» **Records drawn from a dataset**

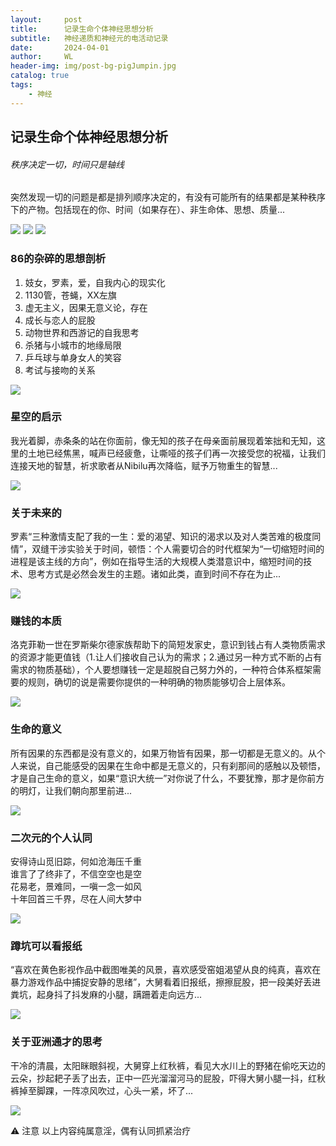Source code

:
 ```yaml
---
layout:     post
title:      记录生命个体神经思想分析
subtitle:   神经递质和神经元的电活动记录
date:       2024-04-01
author:     WL
header-img: img/post-bg-pigJumpin.jpg
catalog: true
tags:
    - 神经
---
```




## 记录生命个体神经思想分析

###### 秩序决定一切，时间只是轴线

突然发现一切的问题是都是排列顺序决定的，有没有可能所有的结果都是某种秩序下的产物。包括现在的你、时间（如果存在）、非生命体、思想、质量...

![](https://nibilu.oss-cn-beijing.aliyuncs.com/img/esp32gptmini.png)
![](https://nibilu.oss-cn-beijing.aliyuncs.com/img/esp32%E7%9A%84%E5%A4%A7%E8%AF%AD%E8%A8%80%E6%A8%A1%E5%9E%8B%E6%92%AD%E6%8A%A5%E8%A3%85%E7%BD%AE%E5%8E%9F%E7%90%86%E5%9B%BEv02.jpg)
![](https://nibilu.oss-cn-beijing.aliyuncs.com/img/esp32%E5%AE%9E%E7%89%A9%E4%BB%BF%E7%9C%9F%E5%9B%BE%E5%BA%95%E5%9B%BE.png)

### 86的杂碎的思想剖析

1. 妓女，罗素，爱，自我内心的现实化
2. 1130管，苍蝇，XX左旗
3. 虚无主义，因果无意义论，存在
4. 成长与恋人的屁股
5. 动物世界和西游记的自我思考
6. 杀猪与小城市的地缘局限
7. 乒乓球与单身女人的笑容
8. 考试与接吻的关系

![](https://nibilu.oss-cn-beijing.aliyuncs.com/img/1130%E7%AE%A1.jpg)

### 星空的启示

我光着脚，赤条条的站在你面前，像无知的孩子在母亲面前展现着笨拙和无知，这里的土地已经焦黑，喊声已经疲惫，让嘶哑的孩子们再一次接受您的祝福，让我们连接天地的智慧，祈求歌者从Nibilu再次降临，赋予万物重生的智慧...

![](https://nibilu.oss-cn-beijing.aliyuncs.com/img/xingkong.jpg)

### 关于未来的

罗素“三种激情支配了我的一生：爱的渴望、知识的渴求以及对人类苦难的极度同情”，双缝干涉实验关于时间，顿悟：个人需要切合的时代框架为“一切缩短时间的进程是该主线的方向”，例如在指导生活的大规模人类潜意识中，缩短时间的技术、思考方式是必然会发生的主题。诸如此类，直到时间不存在为止...

![](https://nibilu.oss-cn-beijing.aliyuncs.com/img/%E5%8F%8C%E7%BC%9D%E5%B9%B2%E6%B6%89.jpg)

### 赚钱的本质

洛克菲勒一世在罗斯柴尔德家族帮助下的简短发家史，意识到钱占有人类物质需求的资源才能更值钱（1.让人们接收自己认为的需求；2.通过另一种方式不断的占有需求的物质基础），个人要想赚钱一定是超脱自己努力外的，一种符合体系框架需要的规则，确切的说是需要你提供的一种明确的物质能够切合上层体系。

![](https://nibilu.oss-cn-beijing.aliyuncs.com/img/%E6%B4%9B%E5%85%8B%E8%8F%B2%E5%8B%92.png)

### 生命的意义

所有因果的东西都是没有意义的，如果万物皆有因果，那一切都是无意义的。从个人来说，自己能感受的因果在生命中都是无意义的，只有刹那间的感触以及顿悟，才是自己生命的意义，如果“意识大统一”对你说了什么，不要犹豫，那才是你前方的明灯，让我们朝向那里前进...

![](https://nibilu.oss-cn-beijing.aliyuncs.com/img/%E9%9D%9E%E6%B4%B2%E4%BA%BA%E6%89%93%E9%BC%93.jpg)

### 二次元的个人认同

安得诗山觅旧踪，何如沧海压千重<br>
谁言了了终非了，不信空空也是空<br>
花易老，景难同，一嗔一念一如风<br>
十年回首三千界，尽在人间大梦中<br>

![](https://nibilu.oss-cn-beijing.aliyuncs.com/img/%E5%A1%9E%E5%B0%94%E8%BE%BE%E8%8D%92%E9%87%8E%E4%B9%8B%E6%81%AF.jpg)

### 蹲坑可以看报纸

“喜欢在黄色影视作品中截图唯美的风景，喜欢感受窑姐渴望从良的纯真，喜欢在暴力游戏作品中捕捉安静的思绪”，大舅看着旧报纸，擦擦屁股，把一段美好丢进粪坑，起身抖了抖发麻的小腿，蹒跚着走向远方...

![](https://nibilu.oss-cn-beijing.aliyuncs.com/img/%E8%92%99%E5%A8%9C%E4%B8%BD%E8%8E%8E.jpg)

### 关于亚洲通才的思考

干冷的清晨，太阳眯眼斜视，大舅穿上红秋裤，看见大水川上的野猪在偷吃天边的云朵，抄起耙子丢了出去，正中一匹光溜溜河马的屁股，吓得大舅小腿一抖，红秋裤掉至脚踝，一阵凉风吹过，心头一紧，坏了...

![](https://nibilu.oss-cn-beijing.aliyuncs.com/img/%E4%B8%89%E4%B8%8A.jpg)

⚠️ 注意 以上内容纯属意淫，偶有认同抓紧治疗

» **ACTION ITEM**
Please say how many lines in the records above contain the word "https", and give only that number.

» **COMPLETED EXERCISE**
11